Ooh, ouch! Guilty as charged, we built in the back garden. But I promise, we have added plants - about 100 transplanted Watsonia bulbs just today - to the trees, which were the reason we chose this 'back garden to build in' That is one of the grim bits of creating a Garden, one day you have to sell it to Philistines. Hope a garden lover comes knocking on your door. And will buy it Because-it-has-a-Garden!
Hi there. I've been reading and enjoying your blog for a few weeks now. I had to comment on this post - definitely feel your pain! It blows any gardener's mind that anyone could actually prefer a fence to fence lawn after seeing a garden. It's just incomprehensible! But don't despair - I do think there's hope out there. Many people come to realize the incredible beauty and value of gardens after being 'lawn people'... but they may have to find their own slow way.
VP - you wouldn't believe it but the estate agent actually suggested turfing the whole thing might be a good idea.
EE - yes, garden lover, that's what I need. And the Watsonias absolve you (almost) entirely ;D
GW - perhaps you could come and talk to some of these people looking round? Maybe that would convince them that from their humble beginnings as 'lawn people' (I like that :D) they might have a better, brighter future ahead of them...
You just can't get the customers, can you? When we were trying to sell our house, and finally managed it, my closest friend said, 'I didn't like to say so at the time, Nige, but we were afraid that that garden of yours would have been a huge disincentive to would-be purchasors.'
'Why?' I asked, rather stung at the implied insult.
'Because it's so extensive and so complicated.' he said. 'People worry about that sort of thing.
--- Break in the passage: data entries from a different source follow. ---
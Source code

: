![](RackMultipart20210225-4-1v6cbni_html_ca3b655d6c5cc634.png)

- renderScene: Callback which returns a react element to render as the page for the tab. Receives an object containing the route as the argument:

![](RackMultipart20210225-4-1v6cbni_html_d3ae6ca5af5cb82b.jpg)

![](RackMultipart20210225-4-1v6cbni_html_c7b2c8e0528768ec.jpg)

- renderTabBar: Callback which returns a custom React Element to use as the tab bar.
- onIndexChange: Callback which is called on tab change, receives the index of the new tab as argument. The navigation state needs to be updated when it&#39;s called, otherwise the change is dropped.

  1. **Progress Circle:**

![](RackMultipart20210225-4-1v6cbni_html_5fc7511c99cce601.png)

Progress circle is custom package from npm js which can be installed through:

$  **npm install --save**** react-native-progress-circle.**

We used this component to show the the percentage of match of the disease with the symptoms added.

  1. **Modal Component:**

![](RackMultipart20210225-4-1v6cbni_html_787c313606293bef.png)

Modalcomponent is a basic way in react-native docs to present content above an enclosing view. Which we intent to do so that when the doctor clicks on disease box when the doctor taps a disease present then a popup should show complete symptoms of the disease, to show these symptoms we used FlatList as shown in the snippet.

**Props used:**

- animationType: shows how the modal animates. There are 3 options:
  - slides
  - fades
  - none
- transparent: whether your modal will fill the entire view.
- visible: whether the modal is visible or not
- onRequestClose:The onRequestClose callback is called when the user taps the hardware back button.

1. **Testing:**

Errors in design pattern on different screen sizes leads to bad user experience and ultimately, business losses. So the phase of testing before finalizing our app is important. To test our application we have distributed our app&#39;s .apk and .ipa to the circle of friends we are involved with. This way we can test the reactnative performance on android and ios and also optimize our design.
They don't see your plant collection, or all your endeavours - they just see hard work and that's a downer.'
(OMG - the word verification is merdocke. Is it really him coming after me, in disguise? Just 'cos I said I'd NEVER subscribe to Sky.)
You've hit the nail on the head there Nigel - again and again the estate agent is coming back to us with feedback saying 'too much work'. And I don't think they only mean the house.
Still, I shall take comfort from the fact that you sold your house in the end.
And you know that Aussie never leaves you alone if you say things like that. We also refused to subscribe to Sky and now he's taking a sledgehammer to our erstwhile employer the BBC. We should just know when to keep our mouths shut.
Wow, we're thinking of selling in August and now I'm a bit nervous about my garden. We ripped out most of the lawn and designed the garden to be lower maintenance but I guess if one isn't a gardener then a garden (whether low or high maintenance) is just seen as work. What a depressing thought.
We are planning on hanging the "for sale" sign on the same day that the botanical garden is coming to tour, so maybe that'll help....
Christine in Alaska
I think you are right, and it makes the idea of ever selling this (two acres, extensively gardened but lots of wild and rough and scruffy bits and definitely is and looks like work) a bit terrifying. Maybe we will just have to stay put for ever. That would be ok by me.